Objectives: To assess whether there is an association between delivery of adjuvant chemotherapy to older women with breast cancer and development of dementia over time.
Design: Retrospective cohort study using Surveillance, Epidemiology, and End Results (SEER) data linked to Medicare claims data.
Setting: Women residing in geographic areas included in the SEER registry.

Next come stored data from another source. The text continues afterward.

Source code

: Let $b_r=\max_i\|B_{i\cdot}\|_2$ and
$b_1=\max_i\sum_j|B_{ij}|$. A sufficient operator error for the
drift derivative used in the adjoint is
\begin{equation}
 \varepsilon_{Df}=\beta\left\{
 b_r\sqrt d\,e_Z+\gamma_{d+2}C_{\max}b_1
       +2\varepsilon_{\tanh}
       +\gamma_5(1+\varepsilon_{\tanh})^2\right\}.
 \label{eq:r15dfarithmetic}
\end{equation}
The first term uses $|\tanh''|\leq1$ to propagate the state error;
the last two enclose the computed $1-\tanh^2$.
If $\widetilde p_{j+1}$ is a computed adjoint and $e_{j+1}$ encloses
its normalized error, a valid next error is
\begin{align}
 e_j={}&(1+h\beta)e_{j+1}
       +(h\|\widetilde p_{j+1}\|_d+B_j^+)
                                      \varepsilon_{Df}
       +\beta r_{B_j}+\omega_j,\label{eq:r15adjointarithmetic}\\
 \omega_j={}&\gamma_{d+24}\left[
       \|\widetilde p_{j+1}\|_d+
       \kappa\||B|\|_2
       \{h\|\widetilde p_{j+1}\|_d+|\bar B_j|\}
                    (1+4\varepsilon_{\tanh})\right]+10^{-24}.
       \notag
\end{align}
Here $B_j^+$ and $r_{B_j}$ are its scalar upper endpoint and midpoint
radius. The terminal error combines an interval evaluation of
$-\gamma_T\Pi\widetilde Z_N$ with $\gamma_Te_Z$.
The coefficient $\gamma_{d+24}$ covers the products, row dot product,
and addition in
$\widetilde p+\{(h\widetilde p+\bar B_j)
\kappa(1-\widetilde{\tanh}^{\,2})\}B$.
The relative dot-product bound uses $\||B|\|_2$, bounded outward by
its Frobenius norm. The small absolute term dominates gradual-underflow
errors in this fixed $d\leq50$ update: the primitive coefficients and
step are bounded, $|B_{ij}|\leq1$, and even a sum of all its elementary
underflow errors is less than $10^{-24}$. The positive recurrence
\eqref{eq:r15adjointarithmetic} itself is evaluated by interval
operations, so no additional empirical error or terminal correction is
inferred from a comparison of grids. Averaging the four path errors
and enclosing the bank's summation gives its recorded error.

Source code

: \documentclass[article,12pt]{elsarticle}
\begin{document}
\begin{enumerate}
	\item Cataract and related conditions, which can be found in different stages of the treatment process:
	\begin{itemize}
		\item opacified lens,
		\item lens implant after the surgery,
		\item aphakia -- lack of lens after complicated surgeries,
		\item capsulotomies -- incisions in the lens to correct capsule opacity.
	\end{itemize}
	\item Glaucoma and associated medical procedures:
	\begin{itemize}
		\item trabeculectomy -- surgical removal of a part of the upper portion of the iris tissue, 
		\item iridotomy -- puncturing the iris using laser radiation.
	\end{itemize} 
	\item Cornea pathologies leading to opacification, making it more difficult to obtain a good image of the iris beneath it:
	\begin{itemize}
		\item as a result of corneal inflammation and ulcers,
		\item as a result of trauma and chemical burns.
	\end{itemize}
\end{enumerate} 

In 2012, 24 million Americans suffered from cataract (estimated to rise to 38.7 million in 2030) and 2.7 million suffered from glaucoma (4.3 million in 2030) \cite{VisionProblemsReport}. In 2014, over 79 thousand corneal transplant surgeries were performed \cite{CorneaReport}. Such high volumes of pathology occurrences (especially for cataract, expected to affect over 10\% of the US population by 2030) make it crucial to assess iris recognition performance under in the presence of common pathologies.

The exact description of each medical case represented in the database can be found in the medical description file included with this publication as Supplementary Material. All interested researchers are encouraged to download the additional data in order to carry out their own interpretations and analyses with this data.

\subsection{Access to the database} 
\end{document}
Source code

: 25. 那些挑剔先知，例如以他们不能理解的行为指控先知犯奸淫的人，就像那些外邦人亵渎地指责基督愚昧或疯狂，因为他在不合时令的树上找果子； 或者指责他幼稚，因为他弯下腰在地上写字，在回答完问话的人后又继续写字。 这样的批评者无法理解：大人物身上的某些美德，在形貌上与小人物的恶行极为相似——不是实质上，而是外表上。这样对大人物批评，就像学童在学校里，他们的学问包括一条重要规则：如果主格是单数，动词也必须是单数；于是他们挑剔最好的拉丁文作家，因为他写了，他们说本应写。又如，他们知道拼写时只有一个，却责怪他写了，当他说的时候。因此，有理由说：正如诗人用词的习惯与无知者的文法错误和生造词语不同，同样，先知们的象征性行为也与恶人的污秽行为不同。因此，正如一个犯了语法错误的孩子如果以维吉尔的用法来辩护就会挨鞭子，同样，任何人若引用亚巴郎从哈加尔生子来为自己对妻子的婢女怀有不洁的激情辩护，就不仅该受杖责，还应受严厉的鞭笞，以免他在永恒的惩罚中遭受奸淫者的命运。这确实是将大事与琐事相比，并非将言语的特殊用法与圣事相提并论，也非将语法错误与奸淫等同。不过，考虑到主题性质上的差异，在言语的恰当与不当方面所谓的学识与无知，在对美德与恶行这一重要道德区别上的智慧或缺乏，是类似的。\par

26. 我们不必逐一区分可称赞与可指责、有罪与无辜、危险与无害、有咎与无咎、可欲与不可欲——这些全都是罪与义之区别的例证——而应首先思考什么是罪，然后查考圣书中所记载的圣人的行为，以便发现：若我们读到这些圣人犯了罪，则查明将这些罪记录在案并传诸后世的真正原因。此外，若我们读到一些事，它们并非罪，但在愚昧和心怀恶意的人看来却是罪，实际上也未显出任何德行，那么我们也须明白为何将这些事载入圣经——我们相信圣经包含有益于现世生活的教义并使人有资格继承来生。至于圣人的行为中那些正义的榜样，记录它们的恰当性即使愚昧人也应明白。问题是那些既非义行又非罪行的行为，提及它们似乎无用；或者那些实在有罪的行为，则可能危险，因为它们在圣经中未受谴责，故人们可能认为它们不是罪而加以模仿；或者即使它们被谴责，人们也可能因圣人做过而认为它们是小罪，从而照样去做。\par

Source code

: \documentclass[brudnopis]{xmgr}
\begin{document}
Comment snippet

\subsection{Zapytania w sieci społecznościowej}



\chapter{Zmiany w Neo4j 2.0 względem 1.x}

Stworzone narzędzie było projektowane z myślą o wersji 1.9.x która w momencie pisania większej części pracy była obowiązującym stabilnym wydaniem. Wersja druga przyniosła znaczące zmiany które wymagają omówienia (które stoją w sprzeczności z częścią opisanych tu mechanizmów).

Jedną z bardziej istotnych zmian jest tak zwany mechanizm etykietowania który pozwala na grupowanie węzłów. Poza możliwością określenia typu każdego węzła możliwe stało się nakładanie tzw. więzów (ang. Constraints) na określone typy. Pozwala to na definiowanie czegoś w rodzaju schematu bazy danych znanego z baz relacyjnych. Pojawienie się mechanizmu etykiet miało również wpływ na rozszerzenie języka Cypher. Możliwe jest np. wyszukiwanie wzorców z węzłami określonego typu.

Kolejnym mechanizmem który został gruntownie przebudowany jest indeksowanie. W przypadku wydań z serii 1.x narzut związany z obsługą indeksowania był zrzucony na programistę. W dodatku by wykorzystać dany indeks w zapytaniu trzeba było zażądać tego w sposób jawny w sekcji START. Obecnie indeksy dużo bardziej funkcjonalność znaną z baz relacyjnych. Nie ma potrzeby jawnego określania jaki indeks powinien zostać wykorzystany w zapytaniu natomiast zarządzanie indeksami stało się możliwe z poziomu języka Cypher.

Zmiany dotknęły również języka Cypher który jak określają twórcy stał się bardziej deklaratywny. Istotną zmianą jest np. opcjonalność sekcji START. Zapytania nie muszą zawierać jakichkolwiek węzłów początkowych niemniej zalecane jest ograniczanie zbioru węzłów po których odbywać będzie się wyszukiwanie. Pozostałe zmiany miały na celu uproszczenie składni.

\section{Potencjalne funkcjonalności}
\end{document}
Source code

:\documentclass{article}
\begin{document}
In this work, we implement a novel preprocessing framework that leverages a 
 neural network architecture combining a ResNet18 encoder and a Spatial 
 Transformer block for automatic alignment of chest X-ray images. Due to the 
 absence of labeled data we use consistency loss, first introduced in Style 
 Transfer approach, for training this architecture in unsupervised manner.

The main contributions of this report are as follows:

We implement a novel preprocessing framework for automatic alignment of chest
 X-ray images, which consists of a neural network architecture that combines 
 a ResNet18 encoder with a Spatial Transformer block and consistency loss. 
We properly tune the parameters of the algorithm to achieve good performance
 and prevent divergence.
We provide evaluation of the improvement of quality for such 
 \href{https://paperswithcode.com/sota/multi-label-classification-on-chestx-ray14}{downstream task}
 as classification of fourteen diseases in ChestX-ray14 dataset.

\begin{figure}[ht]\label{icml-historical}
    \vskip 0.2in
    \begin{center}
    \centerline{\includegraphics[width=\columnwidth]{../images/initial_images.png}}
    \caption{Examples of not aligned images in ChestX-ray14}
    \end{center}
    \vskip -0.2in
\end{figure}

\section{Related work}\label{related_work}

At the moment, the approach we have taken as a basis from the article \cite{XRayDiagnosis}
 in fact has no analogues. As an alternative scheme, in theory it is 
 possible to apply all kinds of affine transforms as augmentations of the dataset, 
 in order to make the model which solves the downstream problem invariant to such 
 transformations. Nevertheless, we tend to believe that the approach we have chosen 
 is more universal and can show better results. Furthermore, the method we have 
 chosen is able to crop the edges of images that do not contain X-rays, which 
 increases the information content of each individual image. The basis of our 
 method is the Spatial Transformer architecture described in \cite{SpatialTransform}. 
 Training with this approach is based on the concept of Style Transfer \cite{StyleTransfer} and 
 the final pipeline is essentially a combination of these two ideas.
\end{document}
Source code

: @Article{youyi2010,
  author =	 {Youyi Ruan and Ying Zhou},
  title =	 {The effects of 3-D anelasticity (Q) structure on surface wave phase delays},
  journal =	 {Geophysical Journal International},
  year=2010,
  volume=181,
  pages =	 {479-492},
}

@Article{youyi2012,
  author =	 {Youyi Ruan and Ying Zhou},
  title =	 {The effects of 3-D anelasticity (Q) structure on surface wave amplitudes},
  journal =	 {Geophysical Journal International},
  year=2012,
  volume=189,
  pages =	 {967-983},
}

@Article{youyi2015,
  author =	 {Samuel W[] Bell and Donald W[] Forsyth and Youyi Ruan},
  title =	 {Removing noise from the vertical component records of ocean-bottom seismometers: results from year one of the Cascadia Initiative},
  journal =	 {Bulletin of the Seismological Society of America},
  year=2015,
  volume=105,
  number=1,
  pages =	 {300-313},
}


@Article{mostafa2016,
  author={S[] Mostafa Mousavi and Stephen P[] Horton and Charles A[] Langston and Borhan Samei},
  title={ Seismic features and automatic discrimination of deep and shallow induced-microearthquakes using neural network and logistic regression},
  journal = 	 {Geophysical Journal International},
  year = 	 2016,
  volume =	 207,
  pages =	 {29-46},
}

Participants: Women aged 66 to 80 diagnosed with non-metastatic invasive breast cancer from 1992 to 1999 were included. It was determined whether patients had undergone chemotherapy within 6 months of diagnosis.
Measurements: Whether women developed dementia over time was determined using diagnostic codes. The effect of adjuvant chemotherapy on development of dementia was evaluated, adjusting for confounders using a proportional hazards model stratified for age.
Results: Twenty-one thousand three hundred sixty-two women met selection criteria; 2,913 received chemotherapy, and 18,449 did not. Women who received chemotherapy were younger than those who did not (median aged 70 vs 73; P<.001). Median follow-up time was 59 months. After controlling for other factors, it was found that chemotherapy was not associated with a greater risk of development of dementia over time for any age group (hazard ratio for dementia in women receiving chemotherapy: aged 66-70=0.83, 95% confidence interval (CI)=0.48-1.45, P=.5; aged 71-75=0.74, 95% CI=0.46-1.18, P=.2; aged 76-80=0.49, 95% CI=0.28-0.88, P=.02).
Conclusion: Receipt of chemotherapy in older women with breast cancer was not associated with a greater risk of dementia diagnosis over time; very elderly women who undergo chemotherapy may be at lower baseline risk. The use of a claims-based definition of dementia limited the study.